**ABOUT THIS TASK:** All lines in the records below that hold "regclass" are to be shown.

───── DATA FOR THIS EXERCISE ─────

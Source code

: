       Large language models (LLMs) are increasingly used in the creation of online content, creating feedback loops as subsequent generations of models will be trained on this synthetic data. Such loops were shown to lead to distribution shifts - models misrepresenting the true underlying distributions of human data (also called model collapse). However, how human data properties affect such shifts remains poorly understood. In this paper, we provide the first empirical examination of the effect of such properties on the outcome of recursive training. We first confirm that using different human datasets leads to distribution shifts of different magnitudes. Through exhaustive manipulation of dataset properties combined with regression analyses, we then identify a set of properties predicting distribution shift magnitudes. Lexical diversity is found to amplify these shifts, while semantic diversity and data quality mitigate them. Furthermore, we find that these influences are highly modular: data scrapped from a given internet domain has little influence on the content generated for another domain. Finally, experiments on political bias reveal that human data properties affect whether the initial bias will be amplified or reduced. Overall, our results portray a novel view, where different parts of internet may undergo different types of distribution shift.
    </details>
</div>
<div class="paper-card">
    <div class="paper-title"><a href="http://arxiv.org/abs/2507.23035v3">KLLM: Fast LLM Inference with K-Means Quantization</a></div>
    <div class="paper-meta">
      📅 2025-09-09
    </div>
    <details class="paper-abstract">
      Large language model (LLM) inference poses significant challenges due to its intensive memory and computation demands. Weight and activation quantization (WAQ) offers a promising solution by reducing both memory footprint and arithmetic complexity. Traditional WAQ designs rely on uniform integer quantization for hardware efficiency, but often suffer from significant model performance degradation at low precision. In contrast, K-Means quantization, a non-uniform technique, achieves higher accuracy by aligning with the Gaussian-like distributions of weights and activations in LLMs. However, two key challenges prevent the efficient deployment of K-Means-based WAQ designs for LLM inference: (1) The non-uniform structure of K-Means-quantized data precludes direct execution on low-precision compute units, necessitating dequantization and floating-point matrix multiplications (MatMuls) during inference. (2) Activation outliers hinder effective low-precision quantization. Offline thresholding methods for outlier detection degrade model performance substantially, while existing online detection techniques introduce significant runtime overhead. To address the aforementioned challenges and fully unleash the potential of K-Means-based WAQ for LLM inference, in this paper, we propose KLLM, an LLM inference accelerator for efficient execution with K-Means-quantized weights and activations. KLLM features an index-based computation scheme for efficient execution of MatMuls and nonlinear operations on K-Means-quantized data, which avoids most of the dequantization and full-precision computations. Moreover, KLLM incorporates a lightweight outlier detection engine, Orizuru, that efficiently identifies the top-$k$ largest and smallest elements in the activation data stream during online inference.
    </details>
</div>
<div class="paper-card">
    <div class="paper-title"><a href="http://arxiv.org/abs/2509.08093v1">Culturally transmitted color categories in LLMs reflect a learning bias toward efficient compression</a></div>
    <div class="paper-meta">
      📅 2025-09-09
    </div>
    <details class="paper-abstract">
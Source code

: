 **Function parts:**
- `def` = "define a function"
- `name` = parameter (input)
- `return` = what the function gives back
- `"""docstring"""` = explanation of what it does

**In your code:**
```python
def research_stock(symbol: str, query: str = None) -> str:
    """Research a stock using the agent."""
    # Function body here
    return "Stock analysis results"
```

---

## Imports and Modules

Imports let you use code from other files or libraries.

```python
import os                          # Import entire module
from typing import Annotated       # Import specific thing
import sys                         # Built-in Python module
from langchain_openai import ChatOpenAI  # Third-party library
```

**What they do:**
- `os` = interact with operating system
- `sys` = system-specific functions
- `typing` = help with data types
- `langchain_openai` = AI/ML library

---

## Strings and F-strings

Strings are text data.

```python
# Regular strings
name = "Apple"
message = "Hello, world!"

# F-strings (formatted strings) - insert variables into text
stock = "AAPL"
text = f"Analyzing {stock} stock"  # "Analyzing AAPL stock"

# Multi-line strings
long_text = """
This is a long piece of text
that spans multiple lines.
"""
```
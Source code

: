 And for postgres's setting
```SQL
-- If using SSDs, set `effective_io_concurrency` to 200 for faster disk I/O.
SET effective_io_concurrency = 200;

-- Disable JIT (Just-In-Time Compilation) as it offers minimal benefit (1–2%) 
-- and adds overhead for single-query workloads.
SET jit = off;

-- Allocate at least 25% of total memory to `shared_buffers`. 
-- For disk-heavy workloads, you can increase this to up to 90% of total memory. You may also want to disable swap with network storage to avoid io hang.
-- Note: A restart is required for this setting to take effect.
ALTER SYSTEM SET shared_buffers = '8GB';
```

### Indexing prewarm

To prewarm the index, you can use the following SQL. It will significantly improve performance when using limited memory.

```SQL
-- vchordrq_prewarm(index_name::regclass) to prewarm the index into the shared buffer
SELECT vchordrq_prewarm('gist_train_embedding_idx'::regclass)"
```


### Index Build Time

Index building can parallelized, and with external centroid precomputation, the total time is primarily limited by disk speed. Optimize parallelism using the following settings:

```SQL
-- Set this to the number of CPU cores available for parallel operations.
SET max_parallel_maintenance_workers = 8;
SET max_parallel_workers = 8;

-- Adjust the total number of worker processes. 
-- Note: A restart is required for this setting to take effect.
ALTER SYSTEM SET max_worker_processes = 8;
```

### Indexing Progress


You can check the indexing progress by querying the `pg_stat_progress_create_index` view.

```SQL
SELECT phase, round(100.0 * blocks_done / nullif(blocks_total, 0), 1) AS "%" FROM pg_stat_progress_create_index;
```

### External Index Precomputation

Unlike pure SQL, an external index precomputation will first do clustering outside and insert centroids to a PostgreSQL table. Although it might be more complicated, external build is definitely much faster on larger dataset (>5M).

─────

**OUTPUT OF THE TASK:**
-- vchordrq_prewarm(index_name::regclass) to prewarm the index into the shared buffer
SELECT vchordrq_prewarm('gist_train_embedding_idx'::regclass)"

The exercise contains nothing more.